The data Block Start

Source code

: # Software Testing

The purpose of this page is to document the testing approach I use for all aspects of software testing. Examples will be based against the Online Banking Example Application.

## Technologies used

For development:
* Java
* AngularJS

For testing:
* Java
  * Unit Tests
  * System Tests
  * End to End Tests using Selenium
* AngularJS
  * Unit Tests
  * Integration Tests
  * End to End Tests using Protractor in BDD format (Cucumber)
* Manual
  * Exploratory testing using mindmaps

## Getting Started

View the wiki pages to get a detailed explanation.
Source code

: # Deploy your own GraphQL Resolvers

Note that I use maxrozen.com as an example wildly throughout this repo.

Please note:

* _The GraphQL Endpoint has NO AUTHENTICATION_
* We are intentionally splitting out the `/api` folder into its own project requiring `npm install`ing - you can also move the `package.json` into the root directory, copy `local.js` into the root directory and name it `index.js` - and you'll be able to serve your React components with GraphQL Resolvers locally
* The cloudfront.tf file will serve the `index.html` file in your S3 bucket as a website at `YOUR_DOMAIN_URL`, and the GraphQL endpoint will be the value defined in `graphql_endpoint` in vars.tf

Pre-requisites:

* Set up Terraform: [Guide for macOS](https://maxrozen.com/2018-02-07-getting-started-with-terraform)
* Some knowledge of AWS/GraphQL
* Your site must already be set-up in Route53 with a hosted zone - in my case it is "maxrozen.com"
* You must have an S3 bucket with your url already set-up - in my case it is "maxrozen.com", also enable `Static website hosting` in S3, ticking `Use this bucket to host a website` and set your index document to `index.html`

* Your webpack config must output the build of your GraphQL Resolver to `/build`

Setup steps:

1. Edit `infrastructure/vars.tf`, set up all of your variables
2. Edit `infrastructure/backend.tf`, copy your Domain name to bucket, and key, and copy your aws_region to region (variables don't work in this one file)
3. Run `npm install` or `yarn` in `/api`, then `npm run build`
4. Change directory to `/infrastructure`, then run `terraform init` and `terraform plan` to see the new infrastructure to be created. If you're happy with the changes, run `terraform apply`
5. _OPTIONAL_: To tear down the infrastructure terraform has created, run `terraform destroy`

The data Block End

[Your task]:
Copy out every line of the data above, exactly as given.

[Task result]:
Source code

: # Software Testing

The purpose of this page is to document the testing approach I use for all aspects of software testing. Examples will be based against the Online Banking Example Application.

## Technologies used

For development:
* Java
* AngularJS

For testing:
* Java
  * Unit Tests
  * System Tests
  * End to End Tests using Selenium
* AngularJS
  * Unit Tests
  * Integration Tests
  * End to End Tests using Protractor in BDD format (Cucumber)
* Manual
  * Exploratory testing using mindmaps

## Getting Started

View the wiki pages to get a detailed explanation.
Source code

: # Deploy your own GraphQL Resolvers

Note that I use maxrozen.com as an example wildly throughout this repo.

Please note:

* _The GraphQL Endpoint has NO AUTHENTICATION_
* We are intentionally splitting out the `/api` folder into its own project requiring `npm install`ing - you can also move the `package.json` into the root directory, copy `local.js` into the root directory and name it `index.js` - and you'll be able to serve your React components with GraphQL Resolvers locally
* The cloudfront.tf file will serve the `index.html` file in your S3 bucket as a website at `YOUR_DOMAIN_URL`, and the GraphQL endpoint will be the value defined in `graphql_endpoint` in vars.tf

Pre-requisites:

* Set up Terraform: [Guide for macOS](https://maxrozen.com/2018-02-07-getting-started-with-terraform)
* Some knowledge of AWS/GraphQL
* Your site must already be set-up in Route53 with a hosted zone - in my case it is "maxrozen.com"
* You must have an S3 bucket with your url already set-up - in my case it is "maxrozen.com", also enable `Static website hosting` in S3, ticking `Use this bucket to host a website` and set your index document to `index.html`

* Your webpack config must output the build of your GraphQL Resolver to `/build`

Setup steps:

1. Edit `infrastructure/vars.tf`, set up all of your variables
2. Edit `infrastructure/backend.tf`, copy your Domain name to bucket, and key, and copy your aws_region to region (variables don't work in this one file)
3. Run `npm install` or `yarn` in `/api`, then `npm run build`
4. Change directory to `/infrastructure`, then run `terraform init` and `terraform plan` to see the new infrastructure to be created. If you're happy with the changes, run `terraform apply`
5. _OPTIONAL_: To tear down the infrastructure terraform has created, run `terraform destroy`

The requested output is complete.